## Exercise aim
Tally up the lines below with "biggr" in them. Answer with the number only.

## Provided material
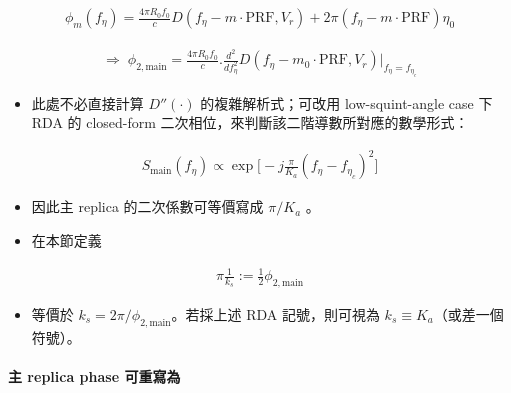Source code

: \documentclass[10pt]{article}
\providecommand{\tightlist}{%
  \setlength{\itemsep}{0pt}\setlength{\parskip}{0pt}}
\begin{document}
\begin{equation}
\begin{aligned}
\phi_m(f_\eta)=\frac{4\pi R_0f_0}{c}D(f_\eta-m\cdot\mathrm{PRF},V_r)+2\pi(f_\eta-m\cdot\mathrm{PRF})\eta_0
\end{aligned}
\end{equation}

\begin{equation}
\begin{aligned}
\Rightarrow\;
\phi_{2,\mathrm{main}} =
\frac{4\pi R_0f_0}{c}
\biggl.
\frac{d^2}{df_\eta^2}D(f_\eta-m_0\cdot\mathrm{PRF},V_r)
\biggr|_{f_\eta=f_{\eta_c}}
\end{aligned}
\end{equation}

\begin{itemize}
\tightlist
\item
  此處不必直接計算 \(D''(\cdot)\) 的複雜解析式；可改用 low-squint-angle
  case 下 RDA 的 closed-form
  二次相位，來判斷該二階導數所對應的數學形式：
\end{itemize}

\begin{equation}
\begin{aligned}
S_{\mathrm{main}}(f_\eta)\propto
\exp\biggl[-j\frac{\pi}{K_a}(f_\eta-f_{\eta_c})^2\biggr]
\end{aligned}
\end{equation}

\begin{itemize}
\item
  因此主 replica 的二次係數可等價寫成 \(\pi/K_a\) 。
\item
  在本節定義
\end{itemize}

\begin{equation}
\begin{aligned}
\pi\frac{1}{k_s}:=\frac{1}{2}\phi_{2,\mathrm{main}}
\end{aligned}
\end{equation}

\begin{itemize}
\tightlist
\item
  等價於 \(k_s=2\pi/\phi_{2,\mathrm{main}}\)。若採上述 RDA
  記號，則可視為 \(k_s\equiv K_a\)（或差一個符號）。
\end{itemize}

\hypertarget{ux4e3b-replica-phase-ux53efux91cdux5bebux70ba}{%
\paragraph{主 replica phase
可重寫為}\label{ux4e3b-replica-phase-ux53efux91cdux5bebux70ba}}
\end{document}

## Answer area
2